All arithmetic type conversions have the same level

void manip(long);
void manip(float);
manip(3.14);  // 错误：二义性调用，因为double可以转换为long 和 float

Function matching and `const`formal parameters

If the difference of the overloaded function is whether the formal parameter of the used type is referenced const, or whether the formal parameter of the pointer type is executed const, the compiler decides the function selection by whether the actual parameter is a constant or not.

int lookup(int &);  // 参数为 int 引用
int lookup(const int &);  // 参数为常量引用
const int a;
int b;
lookup(a);  // 调用 lookup(const int &)
lookup(b);  // 调用 lookup(int &)

function pointer

A function pointer is a pointer to a function, and a function pointer also points to a specific type. The type of a function is determined by its return type and parameter types, regardless of the function name.
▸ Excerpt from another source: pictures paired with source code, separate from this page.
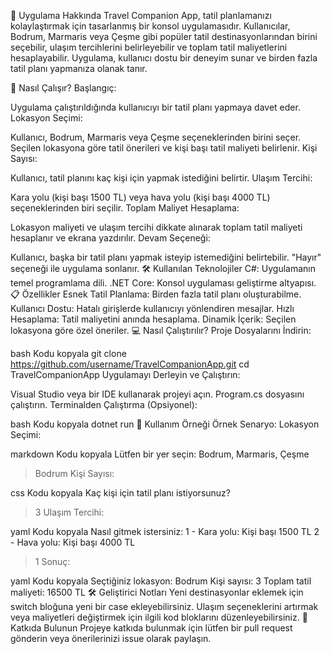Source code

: 📌 Uygulama Hakkında
Travel Companion App, tatil planlamanızı kolaylaştırmak için tasarlanmış bir konsol uygulamasıdır. Kullanıcılar, Bodrum, Marmaris veya Çeşme gibi popüler tatil destinasyonlarından birini seçebilir, ulaşım tercihlerini belirleyebilir ve toplam tatil maliyetlerini hesaplayabilir. Uygulama, kullanıcı dostu bir deneyim sunar ve birden fazla tatil planı yapmanıza olanak tanır.

🚀 Nasıl Çalışır?
Başlangıç:

Uygulama çalıştırıldığında kullanıcıyı bir tatil planı yapmaya davet eder.
Lokasyon Seçimi:

Kullanıcı, Bodrum, Marmaris veya Çeşme seçeneklerinden birini seçer.
Seçilen lokasyona göre tatil önerileri ve kişi başı tatil maliyeti belirlenir.
Kişi Sayısı:

Kullanıcı, tatil planını kaç kişi için yapmak istediğini belirtir.
Ulaşım Tercihi:

Kara yolu (kişi başı 1500 TL) veya hava yolu (kişi başı 4000 TL) seçeneklerinden biri seçilir.
Toplam Maliyet Hesaplama:

Lokasyon maliyeti ve ulaşım tercihi dikkate alınarak toplam tatil maliyeti hesaplanır ve ekrana yazdırılır.
Devam Seçeneği:

Kullanıcı, başka bir tatil planı yapmak isteyip istemediğini belirtebilir.
"Hayır" seçeneği ile uygulama sonlanır.
🛠️ Kullanılan Teknolojiler
C#: Uygulamanın temel programlama dili.
.NET Core: Konsol uygulaması geliştirme altyapısı.
📋 Özellikler
Esnek Tatil Planlama: Birden fazla tatil planı oluşturabilme.
Kullanıcı Dostu: Hatalı girişlerde kullanıcıyı yönlendiren mesajlar.
Hızlı Hesaplama: Tatil maliyetini anında hesaplama.
Dinamik İçerik: Seçilen lokasyona göre özel öneriler.
💻 Nasıl Çalıştırılır?
Proje Dosyalarını İndirin:

bash
Kodu kopyala
git clone https://github.com/username/TravelCompanionApp.git
cd TravelCompanionApp
Uygulamayı Derleyin ve Çalıştırın:

Visual Studio veya bir IDE kullanarak projeyi açın.
Program.cs dosyasını çalıştırın.
Terminalden Çalıştırma (Opsiyonel):

bash
Kodu kopyala
dotnet run
📝 Kullanım Örneği
Örnek Senaryo:
Lokasyon Seçimi:

markdown
Kodu kopyala
Lütfen bir yer seçin: Bodrum, Marmaris, Çeşme
> Bodrum
Kişi Sayısı:

css
Kodu kopyala
Kaç kişi için tatil planı istiyorsunuz?
> 3
Ulaşım Tercihi:

yaml
Kodu kopyala
Nasıl gitmek istersiniz:
1 - Kara yolu: Kişi başı 1500 TL
2 - Hava yolu: Kişi başı 4000 TL
> 1
Sonuç:

yaml
Kodu kopyala
Seçtiğiniz lokasyon: Bodrum
Kişi sayısı: 3
Toplam tatil maliyeti: 16500 TL
🛠️ Geliştirici Notları
Yeni destinasyonlar eklemek için switch bloğuna yeni bir case ekleyebilirsiniz.
Ulaşım seçeneklerini artırmak veya maliyetleri değiştirmek için ilgili kod bloklarını düzenleyebilirsiniz.
🤝 Katkıda Bulunun
Projeye katkıda bulunmak için lütfen bir pull request gönderin veya önerilerinizi issue olarak paylaşın.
// 函数类型是 bool (const string&, const string &)
bool lengthCompare(const string &, const string &); 
// 声明指向该函数的指针，只需要用指针替换函数名即可
// pf 指向一个函数，该函数的参数为两个 const string引用，返回值是 bool 类型
bool (*pf)(const string &, const string &);  // 未初始化

When the function name is used as a value, it is automatically converted to a pointer
```
pf = lengthCompare;  // 等价于 pf = &lengthCompare; 取地址符可选
```

Functions can be called directly using function pointers without dereferencing

bool b1 = pf("hello", "goodbye");  // 调用 lengthCompare 函数
bool b2 = (*pf)("hello", "goodbye");  // 等价于上个调用语句

There is no type conversion for function pointers, and function pointers can be assigned nullptror 0, indicating that function pointers do not point to any function

Function pointers can be used as formal parameters, and type aliases can be used to simplify formal parameters

// 第三个形参是函数类型，它会自动转换成指向函数的指针
void useBigger(const string &s1, const string &s2, bool pf(const string &, const string &));
// 等价声明，显示地将形参定义成指向函数的指针
void useBigger(const string &s1, const string &s2, book (*pf)(const string &, const string &));
// 自动将函数 lengthCompare 转换成指向该函数的指针
useBigger(s1, s2, lengthCompare);

Functions can return function pointers. Unlike formal parameters, the compiler does not automatically convert the function return type to the corresponding pointer type.

using F = int(int *, int);  // F 是函数类型，不是指针
using PF = int(*)(int *, int);  // PF 是指针类型
PF f1(int);  // 正确：PF为函数指针，f1 返回函数指针
F f1(int);  // 错误：F是函数类型，f1不能返回一个函数
int (*f1(int))(int *, int);  // 等价于PF f1(int);
auto f1(int) -> int(*)(int *, int);  // 使用尾置返回类型方式声明返回函数指针的函数

Epilogue

Functions are named units of computation, each including a return type, a name, a (possibly empty) parameter list, and a function body
In C++, functions can be overloaded: the same sensitive sub can be used to define multiple functions, as long as the parameter quantities or parameter types are different.

The basic knowledge of functions has been understood, and the knowledge of functions will be further studied in the future.